À l’autre extrémité de la « Lande noire », du côté de Greenwich, le voisinage était tout aussi prestigieux. Adossées au parc royal, deux demeures ont marqué l’histoire. Montagu House fut, de 1797 (ou 1799) à 1812, la résidence londonienne de Caroline de Brunswick, l’épouse et cousine du prince de Galles, lui-même fils de Georges III. Du fait d’une détestation réciproque et publique, les époux se séparèrent après la naissance de leur fille et héritière du trône, la princesse Charlotte. De 1807 à 1813, la demeure voisine, Chesterfield House, fut occupée par Augusta, la mère de Caroline, qui était l’épouse du duc de Brunswick ainsi que la sœur de Georges III. En 1816, à la mort de sa mère, Caroline s’y installa. En 1806, elle avait été nommée Gardienne (Ranger) du parc royal de Greenwich par son beau-père. Chersterfield House, ou Brunswick House, devint alors la résidence officielle du Ranger de Greenwich Park, et fut connue sous le nom de Ranger’s House. C’est aujourd’hui un musée géré par English Heritage et le lieu d’exposition de la Wernher Collection. Parmi les œuvres réunies par sir Julius Wernher, un magnat du diamant, citons des tableaux de sir Joshua Reynolds, George Romney ou encore John Hoppner.

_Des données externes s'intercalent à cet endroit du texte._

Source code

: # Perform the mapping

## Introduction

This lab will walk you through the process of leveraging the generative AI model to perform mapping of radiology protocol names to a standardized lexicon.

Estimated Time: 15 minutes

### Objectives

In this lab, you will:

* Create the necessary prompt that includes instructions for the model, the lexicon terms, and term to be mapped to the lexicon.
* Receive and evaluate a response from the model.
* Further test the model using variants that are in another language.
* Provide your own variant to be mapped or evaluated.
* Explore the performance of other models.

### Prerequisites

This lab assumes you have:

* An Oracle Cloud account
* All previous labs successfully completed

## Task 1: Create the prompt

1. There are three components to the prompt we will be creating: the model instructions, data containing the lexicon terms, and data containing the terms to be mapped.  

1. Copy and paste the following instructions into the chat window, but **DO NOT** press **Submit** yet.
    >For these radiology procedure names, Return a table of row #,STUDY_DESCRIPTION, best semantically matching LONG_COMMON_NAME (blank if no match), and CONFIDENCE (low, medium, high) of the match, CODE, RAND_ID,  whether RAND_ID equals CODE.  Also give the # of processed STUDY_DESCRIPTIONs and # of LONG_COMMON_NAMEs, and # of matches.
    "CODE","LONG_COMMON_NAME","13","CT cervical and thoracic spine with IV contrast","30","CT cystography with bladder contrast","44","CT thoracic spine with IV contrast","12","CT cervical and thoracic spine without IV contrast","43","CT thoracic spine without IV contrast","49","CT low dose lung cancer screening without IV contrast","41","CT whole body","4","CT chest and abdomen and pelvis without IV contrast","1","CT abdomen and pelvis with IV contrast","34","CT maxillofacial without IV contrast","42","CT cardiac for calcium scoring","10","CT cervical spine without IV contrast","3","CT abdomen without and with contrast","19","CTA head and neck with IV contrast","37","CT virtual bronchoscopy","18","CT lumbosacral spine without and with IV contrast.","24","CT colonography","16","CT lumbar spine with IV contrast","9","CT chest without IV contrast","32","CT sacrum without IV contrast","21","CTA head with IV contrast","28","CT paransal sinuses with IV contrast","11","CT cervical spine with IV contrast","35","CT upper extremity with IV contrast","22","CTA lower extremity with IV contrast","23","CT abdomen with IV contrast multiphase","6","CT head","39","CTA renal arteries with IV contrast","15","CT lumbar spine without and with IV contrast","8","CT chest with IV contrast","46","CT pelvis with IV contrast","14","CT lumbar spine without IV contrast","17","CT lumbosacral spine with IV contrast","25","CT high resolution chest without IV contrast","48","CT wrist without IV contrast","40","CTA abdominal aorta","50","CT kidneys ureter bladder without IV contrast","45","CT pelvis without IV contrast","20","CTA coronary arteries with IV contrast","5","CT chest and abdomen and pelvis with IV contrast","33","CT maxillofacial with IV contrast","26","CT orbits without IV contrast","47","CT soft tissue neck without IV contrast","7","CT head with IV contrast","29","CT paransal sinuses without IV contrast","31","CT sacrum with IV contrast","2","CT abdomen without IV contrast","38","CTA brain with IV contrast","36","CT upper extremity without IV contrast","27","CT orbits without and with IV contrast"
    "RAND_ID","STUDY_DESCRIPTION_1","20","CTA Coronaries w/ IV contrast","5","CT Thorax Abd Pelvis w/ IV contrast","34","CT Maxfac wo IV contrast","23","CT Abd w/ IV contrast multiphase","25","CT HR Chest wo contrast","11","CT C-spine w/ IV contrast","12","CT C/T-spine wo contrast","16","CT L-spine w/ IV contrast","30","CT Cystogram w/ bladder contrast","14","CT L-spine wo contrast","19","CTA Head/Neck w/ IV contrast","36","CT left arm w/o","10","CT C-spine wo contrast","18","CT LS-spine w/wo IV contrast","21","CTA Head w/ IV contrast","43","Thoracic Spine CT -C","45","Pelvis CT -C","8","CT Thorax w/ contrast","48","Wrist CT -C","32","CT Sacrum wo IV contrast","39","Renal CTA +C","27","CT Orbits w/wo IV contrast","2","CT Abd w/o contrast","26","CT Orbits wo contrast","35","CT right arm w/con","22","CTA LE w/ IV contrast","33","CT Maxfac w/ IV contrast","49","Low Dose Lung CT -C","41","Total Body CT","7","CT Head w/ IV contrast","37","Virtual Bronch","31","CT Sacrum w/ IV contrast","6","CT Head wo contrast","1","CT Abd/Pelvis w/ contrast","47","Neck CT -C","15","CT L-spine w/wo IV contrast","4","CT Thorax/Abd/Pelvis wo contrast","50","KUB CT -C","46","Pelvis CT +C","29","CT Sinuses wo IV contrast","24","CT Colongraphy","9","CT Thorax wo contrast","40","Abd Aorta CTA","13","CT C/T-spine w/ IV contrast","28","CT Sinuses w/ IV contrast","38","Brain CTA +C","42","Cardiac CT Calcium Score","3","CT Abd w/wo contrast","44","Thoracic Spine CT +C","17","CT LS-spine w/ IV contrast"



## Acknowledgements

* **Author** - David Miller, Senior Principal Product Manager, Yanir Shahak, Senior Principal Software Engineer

De l’autre côté du parc, on trouve encore Vanbrugh Castle, qui était la résidence de sir John Vanbrugh 1664-1726), l’un des architectes phares du mouvement baroque, créateur notamment de Blenheim Palace et Castle Howard. Il n’eut guère le loisir d’en profiter, puisqu’il édifia sa demeure dans les années 1720, peu de temps avant sa mort. L’édifice est aujourd’hui divisé en appartement de grand luxe.

Les touristes qui visitent les musées de Greenwich et les Londoniens qui viennent se promener dans le parc ne savent sans doute pas que cette immense « Lande noire » est autant marquée par l’histoire du royaume et fut naguère l’une des villégiatures les plus prisées de la campagne londonienne.